Regression models suggest that vocabulary density at t1 is negatively associated with mtld at time 2: Kids who know words that are less dense in semantic space at t1 have higher vocabulary diversity at t2. In this analysis, I do a repeated cross-validation procedure by sampling 80% of the kids and use their vocabulary at t1 to predict the outcomes of the other 20% kids at t2. To do this, I took all the words that kids knew at t1 and scaled the centrality and density values such that the mean was zero; values above zero suggest that the words is relatively central/dense, and words below zero indicate that the word is relatively less central/dense. For the weighted measure, I multiplied the scaled centrality/density value by the log of the number of kids at t1 that said that word. Then for thes testing kids, I subsetted their t1 vocabulary to only the words that kids in the training group knew at t1. For each kid in the test group, I then took their mean vocabulary centrality/density t1 and their mtld at t2. Then I estimated the correlation between the mean centrality/density at t1 and mtld at time 2 across kids for kids in the testing set. I repeated this NSAMPLES times and then bootstrapped means and CIs of this estimate.

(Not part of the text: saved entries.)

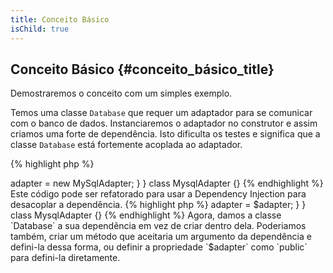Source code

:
 ```yaml
---
title: Conceito Básico
isChild: true
---
```


## Conceito Básico {#conceito_básico_title}

Demostraremos o conceito com um simples exemplo.

Temos uma classe `Database` que requer um adaptador para se comunicar com o banco de dados. Instanciaremos o adaptador
no construtor e assim criamos uma forte de dependência. Isto dificulta os testes e significa que a classe `Database`
está fortemente acoplada ao adaptador.

{% highlight php %}
<?php
namespace Database;

class Database
{
    protected $adapter;

    public function __construct()
    {
        $this->adapter = new MySqlAdapter;
    }
}

class MysqlAdapter {}
{% endhighlight %}

Este código pode ser refatorado para usar a Dependency Injection para desacoplar a dependência.

{% highlight php %}
<?php
namespace Database;

class Database
{
    protected $adapter;

    public function __construct(MySqlAdapter $adapter)
    {
        $this->adapter = $adapter;
    }
}

class MysqlAdapter {}
{% endhighlight %}

Agora, damos a classe `Database` a sua dependência em vez de criar dentro dela. Poderiamos também, criar um método
que aceitaria um argumento da dependência e defini-la dessa forma, ou definir a propriedade `$adapter` como `public`
para defini-la diretamente.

As predicted, we find a negative correlation between vocabulary density and mtld at t2.

One thing to note here is that their is an analytical decision to be made in terms of how you scale the variables - do you scale them with respect to all words or only the words that kids tend to know. Here I have done the latter.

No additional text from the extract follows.